*** Data in this exercise ***

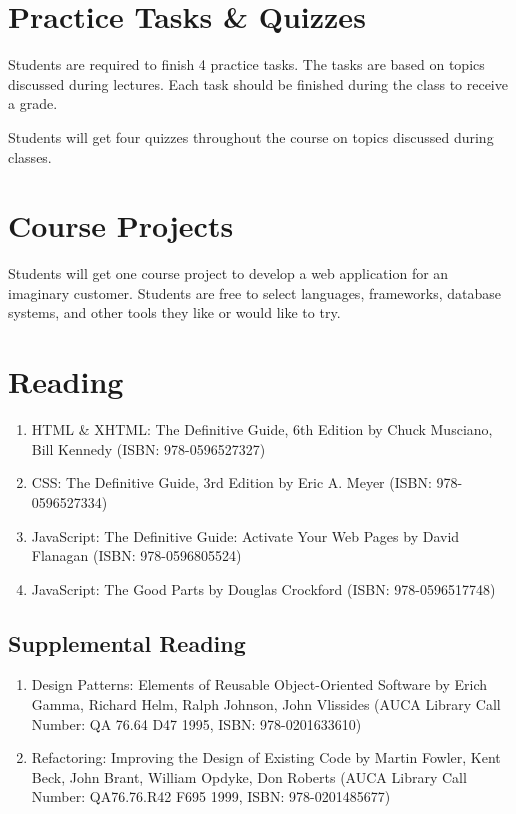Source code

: \documentclass[12pt,a4paper,oneside]{article}
\begin{document}
    \section{Practice Tasks \& Quizzes}

        Students are required to finish 4 practice tasks. The tasks are based on
        topics discussed during lectures. Each task should be finished during
        the class to receive a grade.

        Students will get four quizzes throughout the course on topics discussed
        during classes.

    \section{Course Projects}

        Students will get one course project to develop a web application for an
        imaginary customer. Students are free to select languages, frameworks,
        database systems, and other tools they like or would like
        to try.

    \section{Reading}

        \begin{enumerate}
            \item HTML \& XHTML: The Definitive Guide, 6th Edition by Chuck
            Musciano, Bill Kennedy (ISBN: 978-0596527327)
            \item CSS: The Definitive Guide, 3rd Edition by Eric A. Meyer (ISBN:
            978-0596527334)
            \item JavaScript: The Definitive Guide: Activate Your Web Pages by
            David Flanagan (ISBN: 978-0596805524)
            \item JavaScript: The Good Parts by Douglas Crockford (ISBN:
            978-0596517748)
        \end{enumerate}

            \subsection{Supplemental Reading}

                \begin{enumerate}
                    \item Design Patterns: Elements of Reusable Object-Oriented
                    Software by Erich Gamma, Richard Helm, Ralph Johnson, John
                    Vlissides (AUCA Library Call Number: QA 76.64 D47 1995,
                    ISBN: 978-0201633610)
                    \item Refactoring: Improving the Design of Existing Code by
                    Martin Fowler, Kent Beck, John Brant, William Opdyke, Don
                    Roberts (AUCA Library Call Number: QA76.76.R42 F695 1999,
                    ISBN: 978-0201485677)
                \end{enumerate}
\end{document}
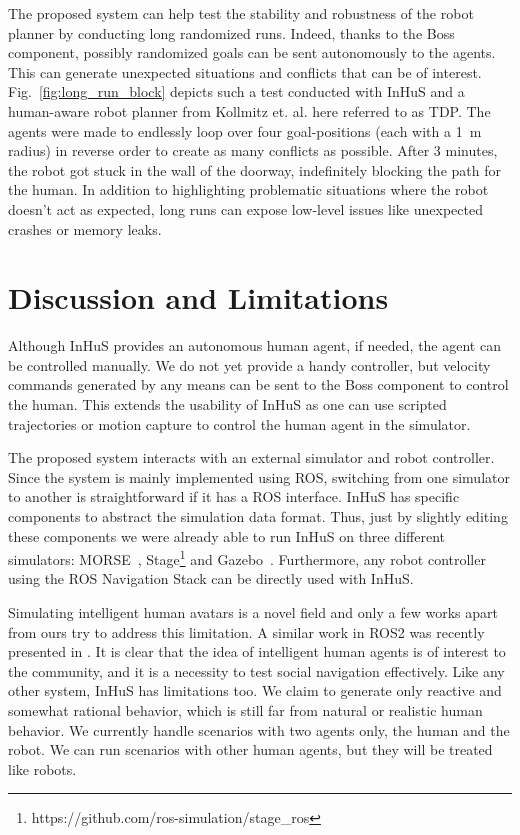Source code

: The proposed system can help test the stability and robustness of the robot planner by conducting long randomized runs. Indeed, thanks to the Boss component, possibly randomized goals can be sent autonomously to the agents. This can generate unexpected situations and conflicts that can be of interest.
Fig.~\ref{fig:long_run_block} depicts such a test conducted with InHuS and a human-aware robot planner from Kollmitz et. al. \cite{kollmitz_time_2015} here referred to as TDP. The agents were made to endlessly loop over four goal-positions (each with a \SI{1}{\metre} radius) in reverse order to create as many conflicts as possible. After 3 minutes, the robot got stuck in the wall of the doorway, indefinitely blocking the path for the human. In addition to highlighting problematic situations where the robot doesn't act as expected, long runs can expose low-level issues like unexpected crashes or memory leaks.




\section{Discussion and Limitations}

Although InHuS provides an autonomous human agent, if needed, the agent can be controlled manually. We do not yet provide a handy controller, but velocity commands generated by any means can be sent to the Boss component to control the human. This extends the usability of InHuS as one can use scripted trajectories or motion capture to control the human agent in the simulator.

The proposed system interacts with an external simulator and robot controller. Since the system is mainly implemented using ROS, switching from one simulator to another is straightforward if it has a ROS interface. 
InHuS has specific components to abstract the simulation data format. Thus, just by slightly editing these components we were already able to run InHuS on three different simulators: MORSE~\cite{echeverria2011modular}, Stage\footnote{https://github.com/ros-simulation/stage\_ros} and Gazebo~\cite{koenig2004design}. Furthermore, any robot controller using the ROS Navigation Stack can be directly used with InHuS.

Simulating intelligent human avatars is a novel field and only a few works apart from ours try to address this limitation. A similar work in ROS2 was recently presented in \cite{perezhunavsim}.
It is clear that the idea of intelligent human agents is of interest to the community, and it is a necessity to test social navigation effectively. Like any other system, InHuS has limitations too. We claim to generate only reactive and somewhat rational behavior, which is still far from natural or realistic human behavior. We currently handle scenarios with two agents only, the human and the robot. We can run scenarios with other human agents, but they will be treated like robots.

*** End of Data in this exercise ***

_Work to be completed_
Return, with no change at all, every line in the entries above from the line containing "of Reusable Object-Oriented" through the line containing "ISBN: 978-0201633610)".

_Result of the exercise_
                    \item Design Patterns: Elements of Reusable Object-Oriented
                    Software by Erich Gamma, Richard Helm, Ralph Johnson, John
                    Vlissides (AUCA Library Call Number: QA 76.64 D47 1995,
                    ISBN: 978-0201633610)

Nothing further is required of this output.